4. Results and Discussion

4.1. Error Prediction Results

In this section, first, we report the outcomes from the proposed error prediction model and then use the estimated error to increase the accuracy of our tripping hazards detection technique. The holdout and 10-fold cross-validation are used to ensure the validity of the error prediction models. For the holdout, we randomly selected 70% of the dataset for training and tested the algorithms on the remaining 30% of the data. For 10-fold cross-validation, the model is trained using nine of the folds as training data, and the obtained model is validated on the remaining part of the data to compute the accuracy. The Mean Absolute Error (MAE) from the 10-fold and holdout cross-validation for each of the eight prediction models are obtained and shown in

Table 1. Mean Absolute Error (MAE) for all models using holdout and 10-Fold validation with all nine features.

Method	Kernel/Specifier	MAE (mm)
		Holdout	10-Fold
Gaussian Process (M1)	Rational Quadratic	0.18	0.11
Gaussian Process (M2)	Squared Exponential	0.18	0.12
Gaussian Process (M3)	5/2 Matern	0.20	0.12
Linear (M4)	Simple	0.56	0.56
Linear (M5)	with Interactions	0.23	0.20
Linear (M6)	Robust	0.46	0.20
Linear (M7)	Stepwise	0.23	0.39
Quadratic (M8)	NA	0.21	0.21

. The results showed that the GPR models (non-linear) provide lower MAEs compared to linear and quadratic models for both holdout and 10-fold cross-validation.

Different feature selection (FS) algorithms were used to select features that contribute the most to our prediction model and to reduce any chance of overfitting. We chose to use filter methods, since they do not suffer from the high computational cost associated with repeatedly invoking the learning algorithms, and they can be used with all model types. The chosen filters were mainly from the Feature Selection Library by Roffo [59], including the Correlation-based Feature Selection (CFS), the Local Learning-based Clustering Feature Selection (LLCFS), and the Laplacian Score, which are unsupervised techniques. The Relief-F and Neighboring Component Analysis (NCA) with regularization were also tested, which are included as supervised methods.

In general, CFS can outperform the wrapper on small datasets [60]; therefore, it is an appropriate feature selection for our regression problem. The CFS algorithm attempts to maximize the following objective in its heuristic search strategy [60].

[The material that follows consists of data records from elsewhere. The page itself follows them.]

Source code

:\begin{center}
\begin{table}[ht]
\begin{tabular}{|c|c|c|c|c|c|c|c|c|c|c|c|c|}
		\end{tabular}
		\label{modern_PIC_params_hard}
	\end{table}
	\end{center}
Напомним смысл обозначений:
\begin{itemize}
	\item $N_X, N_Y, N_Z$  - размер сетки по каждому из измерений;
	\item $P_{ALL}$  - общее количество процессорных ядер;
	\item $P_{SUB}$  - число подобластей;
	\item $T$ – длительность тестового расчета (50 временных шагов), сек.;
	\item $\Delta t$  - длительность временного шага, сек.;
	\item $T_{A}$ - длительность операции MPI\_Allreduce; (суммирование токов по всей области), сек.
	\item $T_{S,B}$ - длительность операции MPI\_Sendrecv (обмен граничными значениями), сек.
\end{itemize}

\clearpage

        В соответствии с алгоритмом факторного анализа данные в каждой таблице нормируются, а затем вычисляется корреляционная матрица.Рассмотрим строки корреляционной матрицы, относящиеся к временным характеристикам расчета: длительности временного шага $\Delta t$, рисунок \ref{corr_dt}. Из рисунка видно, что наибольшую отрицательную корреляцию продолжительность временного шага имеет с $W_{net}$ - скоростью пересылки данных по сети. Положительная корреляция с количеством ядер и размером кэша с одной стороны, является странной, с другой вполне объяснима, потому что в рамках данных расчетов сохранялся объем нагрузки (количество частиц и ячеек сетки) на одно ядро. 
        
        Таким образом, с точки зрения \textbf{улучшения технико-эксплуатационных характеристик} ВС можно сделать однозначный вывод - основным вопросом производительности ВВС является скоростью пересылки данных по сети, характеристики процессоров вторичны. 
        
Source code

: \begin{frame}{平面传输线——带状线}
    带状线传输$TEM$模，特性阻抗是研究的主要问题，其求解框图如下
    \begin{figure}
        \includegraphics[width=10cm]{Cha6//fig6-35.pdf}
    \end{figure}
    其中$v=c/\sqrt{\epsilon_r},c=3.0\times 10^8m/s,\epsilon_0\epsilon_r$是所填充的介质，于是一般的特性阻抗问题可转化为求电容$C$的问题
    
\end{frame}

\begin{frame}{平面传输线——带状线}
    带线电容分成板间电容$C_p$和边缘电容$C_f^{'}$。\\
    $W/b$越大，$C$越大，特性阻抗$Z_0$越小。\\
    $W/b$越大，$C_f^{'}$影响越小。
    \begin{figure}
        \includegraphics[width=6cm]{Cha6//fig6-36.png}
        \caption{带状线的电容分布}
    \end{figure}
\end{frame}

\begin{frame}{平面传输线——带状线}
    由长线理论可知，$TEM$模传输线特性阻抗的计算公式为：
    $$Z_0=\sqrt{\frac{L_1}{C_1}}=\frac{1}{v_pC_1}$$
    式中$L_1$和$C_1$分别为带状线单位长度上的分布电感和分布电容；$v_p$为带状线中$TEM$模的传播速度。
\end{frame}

$$M_s=\frac{k{\overline{r}}_{cf}}{\sqrt{k+k\left(1-k\right){\overline{r}}_{ff}}}$$

(1)

where M_s is the heuristic merit of feature subset S with k features, rcf is the average feature-class correlation, and r_ff is the mean feature–feature inter-correlation. Here, CFS starts from an empty set of features and uses a forward best first search. The search is considered completed once five consecutive fully expanded subsets resulted in no improvement over the current best subset. The LLCFS algorithm uses neighbors to find a good clustering output by a Kernel Machine [61]. A weight is assigned to each feature, which is incorporated into the regularization. Weights are iteratively estimated as the data are clustered [62]. The Laplacian Score has been developed based on the fundamentals of the Laplacian Eigenmap and Locality Preserving Projection [63]. In this method, the locality preserving power is used to determine the importance of the feature, and a nearest neighbor graph is created [63]. The algorithm determines which features follow the graph’s structure to assign it a weight [59]. In this case, the affinity matrix was formed using k-Nearest Neighbor and the Heat Kernel weight mode, which determines how the neighbors are selected and how the graph is modeled [63].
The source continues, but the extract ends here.